The report said the Irish consumer could spend as little as 44 cent for a standard drink of cider and 52 cent for a standard beer, with a standard drink of wine costing as little as 59 cent.

The AAI pointed out that that a man could drink the weekly low-risk limit of 17 standard drinks for as little as €7.65, while a woman consuming alcohol within the same guidelines could reach the weekly low-risk limit of 11 standard drinks for just €4.95.

“The exceptional affordability of alcohol . . . across a retail landscape dominated by a few major corporations continues to sustain Ireland’s excessive use of alcohol,” said AAI spokesman Eunan McKinney.

“As long as alcohol can be purchased at ‘pocket money’ prices and so easily, the public health objectives to reduce alcohol harms will not be reached.”

He pointed out that Ireland was almost two years on from the enactment of the Public Health (Alcohol) Act and said “inertia marks the implementation of the central policy measures on pricing, promotion and product information”.

Public health

The chairman of the alliance, Prof Frank Murray, said Taoiseach Micheál Martin had demonstrated as a previous minister for health that he had "a strong commitment to objectives of public health alcohol policy".

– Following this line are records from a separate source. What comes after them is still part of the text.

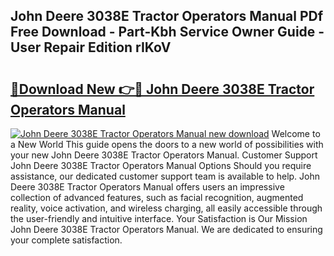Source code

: ## John Deere 3038E Tractor Operators Manual PDf Free Download - Part-Kbh Service Owner Guide - User Repair Edition rIKoV

# <h2><a href="http://bc76633.oget.top/?id=John+Deere+3038E+Tractor+Operators+Manual">🔗Download New 👉🔴 John Deere 3038E Tractor Operators Manual</a></h2>

[![John Deere 3038E Tractor Operators Manual new download](https://i.imgur.com/5g1atiW.png)](http://bc76633.oget.top/?id=John+Deere+3038E+Tractor+Operators+Manual)
Welcome to a New World This guide opens the doors to a new world of possibilities with your new John Deere 3038E Tractor Operators Manual. Customer Support John Deere 3038E Tractor Operators Manual Options Should you require assistance, our dedicated customer support team is available to help. John Deere 3038E Tractor Operators Manual offers users an impressive collection of advanced features, such as facial recognition, augmented reality, voice activation, and wireless charging, all easily accessible through the user-friendly and intuitive interface. Your Satisfaction is Our Mission John Deere 3038E Tractor Operators Manual. We are dedicated to ensuring your complete satisfaction.
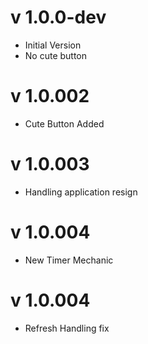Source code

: v 1.0.0-dev
====
* Initial Version
* No cute button

v 1.0.002
===
* Cute Button Added

v 1.0.003
========
* Handling application resign

v 1.0.004
========
* New Timer Mechanic

v 1.0.004
=======
* Refresh Handling fix
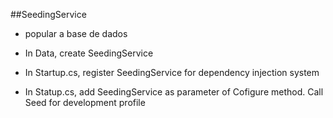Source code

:##SeedingService

- popular a base de dados

- In Data, create SeedingService
- In Startup.cs, register SeedingService for dependency injection system
- In Statup.cs, add SeedingService as parameter of Cofigure method. Call Seed for development profile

Prof Murray said the price survey would have to act as a catalyst for the Government and Minister for Health Stephen Donnelly “to honour, without further delay, its long-standing commitment to introduce minimum pricing of alcohol products”.

"Throughout the Covid-19 crisis we have witnessed a significant shift in alcohol use, with hyper-competitive pricing fuelling a massive surge in off-trade sales and an increase in domestic drinking," said Dr Joe Barry, adjunct professor of public health medicine at Trinity College Dublin.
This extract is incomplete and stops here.